What you will do: Take each line of the entries below that contains "filling" and copy it.

Records:
########################################

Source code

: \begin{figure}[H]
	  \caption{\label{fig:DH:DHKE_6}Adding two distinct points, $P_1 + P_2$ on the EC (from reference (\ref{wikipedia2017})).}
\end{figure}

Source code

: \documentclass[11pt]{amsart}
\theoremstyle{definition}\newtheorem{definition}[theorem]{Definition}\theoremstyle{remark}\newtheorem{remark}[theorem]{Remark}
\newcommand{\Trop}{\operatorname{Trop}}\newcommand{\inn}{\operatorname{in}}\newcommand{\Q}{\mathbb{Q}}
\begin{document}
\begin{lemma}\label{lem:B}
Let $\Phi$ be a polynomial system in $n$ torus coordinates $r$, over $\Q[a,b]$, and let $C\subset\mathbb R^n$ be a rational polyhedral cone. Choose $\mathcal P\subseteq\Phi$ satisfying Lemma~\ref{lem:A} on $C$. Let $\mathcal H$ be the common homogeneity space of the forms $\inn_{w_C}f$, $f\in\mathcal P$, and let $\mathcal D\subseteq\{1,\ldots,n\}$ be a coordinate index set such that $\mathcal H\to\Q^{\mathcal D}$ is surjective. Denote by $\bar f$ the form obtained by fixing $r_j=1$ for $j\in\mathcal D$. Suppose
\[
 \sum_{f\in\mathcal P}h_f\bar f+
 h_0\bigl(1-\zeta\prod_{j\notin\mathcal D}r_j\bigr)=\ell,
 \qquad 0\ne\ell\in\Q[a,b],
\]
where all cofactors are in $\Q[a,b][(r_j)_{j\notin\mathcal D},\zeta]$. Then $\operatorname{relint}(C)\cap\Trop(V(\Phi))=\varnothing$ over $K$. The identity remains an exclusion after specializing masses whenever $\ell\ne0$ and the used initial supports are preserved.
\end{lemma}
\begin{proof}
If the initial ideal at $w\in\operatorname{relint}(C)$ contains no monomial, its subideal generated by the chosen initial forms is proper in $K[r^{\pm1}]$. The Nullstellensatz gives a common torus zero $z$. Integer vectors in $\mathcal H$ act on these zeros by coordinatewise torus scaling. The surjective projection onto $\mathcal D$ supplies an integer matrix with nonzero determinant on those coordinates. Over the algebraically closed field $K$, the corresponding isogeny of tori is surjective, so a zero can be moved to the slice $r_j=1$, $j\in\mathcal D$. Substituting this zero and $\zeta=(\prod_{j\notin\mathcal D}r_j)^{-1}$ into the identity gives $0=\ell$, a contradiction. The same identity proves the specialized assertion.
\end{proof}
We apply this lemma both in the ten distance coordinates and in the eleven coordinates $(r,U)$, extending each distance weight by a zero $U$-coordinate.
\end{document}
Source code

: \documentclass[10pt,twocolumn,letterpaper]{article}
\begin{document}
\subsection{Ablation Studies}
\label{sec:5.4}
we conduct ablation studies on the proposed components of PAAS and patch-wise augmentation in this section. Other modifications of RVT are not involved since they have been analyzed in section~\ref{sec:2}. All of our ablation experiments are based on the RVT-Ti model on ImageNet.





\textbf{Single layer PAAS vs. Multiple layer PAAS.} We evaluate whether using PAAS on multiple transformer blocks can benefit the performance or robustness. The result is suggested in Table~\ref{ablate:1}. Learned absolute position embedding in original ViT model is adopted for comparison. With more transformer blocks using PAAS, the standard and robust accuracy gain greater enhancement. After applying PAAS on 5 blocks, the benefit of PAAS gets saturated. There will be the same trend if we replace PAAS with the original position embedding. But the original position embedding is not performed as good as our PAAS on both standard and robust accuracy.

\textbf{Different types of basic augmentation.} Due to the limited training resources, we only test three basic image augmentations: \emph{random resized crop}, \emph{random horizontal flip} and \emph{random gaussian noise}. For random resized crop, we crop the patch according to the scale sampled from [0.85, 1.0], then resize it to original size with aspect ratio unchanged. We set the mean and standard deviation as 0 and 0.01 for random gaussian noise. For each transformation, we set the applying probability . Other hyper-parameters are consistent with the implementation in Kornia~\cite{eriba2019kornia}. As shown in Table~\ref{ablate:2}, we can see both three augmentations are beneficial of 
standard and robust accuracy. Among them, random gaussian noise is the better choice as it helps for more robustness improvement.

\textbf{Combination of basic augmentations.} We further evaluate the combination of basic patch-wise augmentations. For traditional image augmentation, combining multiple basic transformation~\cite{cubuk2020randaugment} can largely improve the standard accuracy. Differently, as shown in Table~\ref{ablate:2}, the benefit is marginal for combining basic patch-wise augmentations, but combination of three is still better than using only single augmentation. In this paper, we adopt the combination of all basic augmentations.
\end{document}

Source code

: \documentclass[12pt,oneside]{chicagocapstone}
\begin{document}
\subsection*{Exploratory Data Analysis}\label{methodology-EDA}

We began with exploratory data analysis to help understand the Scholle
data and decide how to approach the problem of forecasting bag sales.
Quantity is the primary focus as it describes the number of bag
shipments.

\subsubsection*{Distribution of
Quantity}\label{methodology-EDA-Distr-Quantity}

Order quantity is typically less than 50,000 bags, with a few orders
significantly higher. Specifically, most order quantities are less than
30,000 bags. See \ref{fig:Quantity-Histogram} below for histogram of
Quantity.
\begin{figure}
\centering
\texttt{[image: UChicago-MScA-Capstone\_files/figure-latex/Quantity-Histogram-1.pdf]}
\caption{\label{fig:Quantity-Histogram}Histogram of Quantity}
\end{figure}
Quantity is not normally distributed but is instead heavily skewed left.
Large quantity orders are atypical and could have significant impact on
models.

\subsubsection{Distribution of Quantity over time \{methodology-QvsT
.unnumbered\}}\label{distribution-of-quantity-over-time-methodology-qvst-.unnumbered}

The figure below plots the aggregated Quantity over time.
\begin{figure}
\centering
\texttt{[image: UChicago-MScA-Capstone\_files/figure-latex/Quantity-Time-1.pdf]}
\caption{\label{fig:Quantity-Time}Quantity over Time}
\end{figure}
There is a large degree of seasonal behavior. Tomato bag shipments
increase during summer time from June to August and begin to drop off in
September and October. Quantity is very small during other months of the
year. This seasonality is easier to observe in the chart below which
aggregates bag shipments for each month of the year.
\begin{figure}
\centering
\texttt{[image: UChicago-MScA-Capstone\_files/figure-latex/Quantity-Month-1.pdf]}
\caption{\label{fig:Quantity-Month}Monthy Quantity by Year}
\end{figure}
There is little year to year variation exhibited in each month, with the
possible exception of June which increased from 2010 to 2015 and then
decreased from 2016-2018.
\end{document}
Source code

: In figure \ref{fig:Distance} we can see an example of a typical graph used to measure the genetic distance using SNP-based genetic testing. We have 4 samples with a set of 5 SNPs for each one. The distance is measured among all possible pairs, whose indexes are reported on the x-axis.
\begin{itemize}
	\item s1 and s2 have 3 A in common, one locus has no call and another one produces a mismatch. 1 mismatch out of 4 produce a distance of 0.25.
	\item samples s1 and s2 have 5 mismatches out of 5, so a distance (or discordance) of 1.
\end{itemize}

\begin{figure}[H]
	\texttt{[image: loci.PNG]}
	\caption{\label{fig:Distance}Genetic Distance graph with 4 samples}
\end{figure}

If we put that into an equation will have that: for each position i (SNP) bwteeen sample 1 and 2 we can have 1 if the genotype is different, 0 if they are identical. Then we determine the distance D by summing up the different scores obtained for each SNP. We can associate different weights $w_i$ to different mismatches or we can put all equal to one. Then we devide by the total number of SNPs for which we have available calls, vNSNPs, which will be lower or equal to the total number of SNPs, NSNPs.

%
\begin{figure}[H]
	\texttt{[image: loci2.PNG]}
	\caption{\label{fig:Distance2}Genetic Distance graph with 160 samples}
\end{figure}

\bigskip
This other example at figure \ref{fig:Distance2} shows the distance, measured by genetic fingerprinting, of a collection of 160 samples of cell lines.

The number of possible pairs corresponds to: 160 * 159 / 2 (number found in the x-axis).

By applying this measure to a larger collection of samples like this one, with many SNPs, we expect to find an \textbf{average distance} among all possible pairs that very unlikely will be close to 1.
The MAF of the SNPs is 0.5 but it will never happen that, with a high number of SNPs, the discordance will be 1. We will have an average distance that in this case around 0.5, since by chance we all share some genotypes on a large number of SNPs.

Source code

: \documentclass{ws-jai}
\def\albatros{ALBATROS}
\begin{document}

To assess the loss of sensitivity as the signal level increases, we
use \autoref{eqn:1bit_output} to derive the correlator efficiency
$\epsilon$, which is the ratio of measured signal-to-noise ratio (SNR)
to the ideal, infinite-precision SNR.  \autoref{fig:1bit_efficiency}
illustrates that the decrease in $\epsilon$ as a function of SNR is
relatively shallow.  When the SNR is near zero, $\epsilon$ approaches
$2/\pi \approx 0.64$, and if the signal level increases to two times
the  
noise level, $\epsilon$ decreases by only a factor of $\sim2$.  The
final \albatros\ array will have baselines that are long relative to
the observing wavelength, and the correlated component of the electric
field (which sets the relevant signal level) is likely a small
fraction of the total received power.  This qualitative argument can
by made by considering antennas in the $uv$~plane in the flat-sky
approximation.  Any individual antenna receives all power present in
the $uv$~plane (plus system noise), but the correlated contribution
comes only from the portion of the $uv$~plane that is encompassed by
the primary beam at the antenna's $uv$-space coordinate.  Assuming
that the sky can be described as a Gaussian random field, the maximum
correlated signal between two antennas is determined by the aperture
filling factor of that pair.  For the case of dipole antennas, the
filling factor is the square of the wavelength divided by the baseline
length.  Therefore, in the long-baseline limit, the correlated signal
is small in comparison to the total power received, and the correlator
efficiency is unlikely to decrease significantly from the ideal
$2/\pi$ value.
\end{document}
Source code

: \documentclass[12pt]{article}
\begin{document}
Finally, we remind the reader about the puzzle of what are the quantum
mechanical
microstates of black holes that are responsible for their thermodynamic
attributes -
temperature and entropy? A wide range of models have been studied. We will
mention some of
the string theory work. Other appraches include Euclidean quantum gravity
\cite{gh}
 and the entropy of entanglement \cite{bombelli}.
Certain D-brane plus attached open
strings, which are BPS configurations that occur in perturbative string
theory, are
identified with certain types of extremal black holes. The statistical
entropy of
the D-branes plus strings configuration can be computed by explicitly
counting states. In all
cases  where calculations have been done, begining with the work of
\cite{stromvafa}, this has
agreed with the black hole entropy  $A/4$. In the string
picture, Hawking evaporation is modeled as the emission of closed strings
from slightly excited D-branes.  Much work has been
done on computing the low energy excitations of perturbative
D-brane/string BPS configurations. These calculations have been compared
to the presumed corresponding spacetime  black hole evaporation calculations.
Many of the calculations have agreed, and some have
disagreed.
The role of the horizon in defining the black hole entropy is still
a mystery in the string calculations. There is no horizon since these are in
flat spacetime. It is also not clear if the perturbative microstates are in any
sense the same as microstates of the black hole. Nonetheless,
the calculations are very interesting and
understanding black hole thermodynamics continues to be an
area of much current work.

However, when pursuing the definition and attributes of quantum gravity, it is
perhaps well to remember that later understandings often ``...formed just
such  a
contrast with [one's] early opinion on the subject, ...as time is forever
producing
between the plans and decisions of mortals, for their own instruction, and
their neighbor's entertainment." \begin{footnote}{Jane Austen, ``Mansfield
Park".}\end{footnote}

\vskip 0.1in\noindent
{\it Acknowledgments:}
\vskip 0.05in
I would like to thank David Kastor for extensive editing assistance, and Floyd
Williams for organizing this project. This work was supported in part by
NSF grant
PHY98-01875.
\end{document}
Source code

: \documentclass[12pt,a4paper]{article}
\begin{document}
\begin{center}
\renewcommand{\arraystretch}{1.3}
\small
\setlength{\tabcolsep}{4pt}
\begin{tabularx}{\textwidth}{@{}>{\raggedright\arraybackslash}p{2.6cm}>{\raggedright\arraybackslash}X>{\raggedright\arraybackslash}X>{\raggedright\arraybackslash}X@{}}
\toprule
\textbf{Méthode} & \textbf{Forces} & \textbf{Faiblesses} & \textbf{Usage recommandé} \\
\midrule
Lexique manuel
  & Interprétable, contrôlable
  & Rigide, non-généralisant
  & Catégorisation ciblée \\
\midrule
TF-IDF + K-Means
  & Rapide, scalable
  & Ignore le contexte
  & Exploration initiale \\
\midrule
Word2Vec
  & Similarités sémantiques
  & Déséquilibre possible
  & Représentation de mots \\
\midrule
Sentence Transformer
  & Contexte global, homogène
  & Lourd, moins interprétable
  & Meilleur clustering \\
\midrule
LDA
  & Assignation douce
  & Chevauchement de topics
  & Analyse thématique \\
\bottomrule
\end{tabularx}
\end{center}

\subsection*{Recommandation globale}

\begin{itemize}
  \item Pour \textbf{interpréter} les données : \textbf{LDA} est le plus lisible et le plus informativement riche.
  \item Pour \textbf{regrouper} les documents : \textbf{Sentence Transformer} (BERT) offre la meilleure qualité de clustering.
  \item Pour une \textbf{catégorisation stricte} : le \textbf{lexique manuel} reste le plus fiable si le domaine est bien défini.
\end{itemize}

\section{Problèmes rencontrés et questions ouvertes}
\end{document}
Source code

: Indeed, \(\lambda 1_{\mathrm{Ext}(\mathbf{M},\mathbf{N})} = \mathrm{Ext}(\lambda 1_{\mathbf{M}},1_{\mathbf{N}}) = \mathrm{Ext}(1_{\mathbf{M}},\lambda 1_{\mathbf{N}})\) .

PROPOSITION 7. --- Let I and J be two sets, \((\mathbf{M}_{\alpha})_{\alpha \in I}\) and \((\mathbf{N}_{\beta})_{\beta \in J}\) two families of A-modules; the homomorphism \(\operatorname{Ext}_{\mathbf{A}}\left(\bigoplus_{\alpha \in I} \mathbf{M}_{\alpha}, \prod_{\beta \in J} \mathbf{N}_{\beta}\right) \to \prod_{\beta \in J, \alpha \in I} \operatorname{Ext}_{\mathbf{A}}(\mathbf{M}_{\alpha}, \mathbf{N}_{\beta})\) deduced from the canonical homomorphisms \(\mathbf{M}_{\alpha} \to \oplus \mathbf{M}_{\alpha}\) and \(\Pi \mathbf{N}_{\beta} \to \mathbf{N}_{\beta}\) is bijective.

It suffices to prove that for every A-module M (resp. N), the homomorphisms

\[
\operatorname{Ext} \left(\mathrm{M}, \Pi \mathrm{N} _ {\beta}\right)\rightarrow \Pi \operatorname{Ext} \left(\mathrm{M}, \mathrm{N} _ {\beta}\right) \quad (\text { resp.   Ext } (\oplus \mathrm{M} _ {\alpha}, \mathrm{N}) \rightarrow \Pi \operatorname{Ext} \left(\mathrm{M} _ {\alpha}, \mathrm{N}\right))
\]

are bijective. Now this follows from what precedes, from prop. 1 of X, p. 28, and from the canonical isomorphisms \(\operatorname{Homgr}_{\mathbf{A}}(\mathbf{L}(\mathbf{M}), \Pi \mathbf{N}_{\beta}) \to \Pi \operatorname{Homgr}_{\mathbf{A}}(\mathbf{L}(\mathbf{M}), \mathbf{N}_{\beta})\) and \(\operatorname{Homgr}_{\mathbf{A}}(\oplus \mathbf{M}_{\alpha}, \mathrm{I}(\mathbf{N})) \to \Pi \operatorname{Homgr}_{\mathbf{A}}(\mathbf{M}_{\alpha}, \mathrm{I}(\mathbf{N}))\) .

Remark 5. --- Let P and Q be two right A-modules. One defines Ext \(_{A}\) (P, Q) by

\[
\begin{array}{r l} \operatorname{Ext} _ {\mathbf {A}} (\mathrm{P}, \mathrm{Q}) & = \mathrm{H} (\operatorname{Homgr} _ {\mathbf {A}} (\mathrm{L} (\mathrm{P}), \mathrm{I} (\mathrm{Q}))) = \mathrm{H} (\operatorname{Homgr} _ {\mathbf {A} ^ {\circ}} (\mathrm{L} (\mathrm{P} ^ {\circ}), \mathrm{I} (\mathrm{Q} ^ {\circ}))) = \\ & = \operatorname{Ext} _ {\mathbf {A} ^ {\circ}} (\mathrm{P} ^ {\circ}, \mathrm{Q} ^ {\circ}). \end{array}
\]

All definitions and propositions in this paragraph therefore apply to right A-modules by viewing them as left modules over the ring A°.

########################################

Task answer:
filling factor of that pair.  For the case of dipole antennas, the
filling factor is the square of the wavelength divided by the baseline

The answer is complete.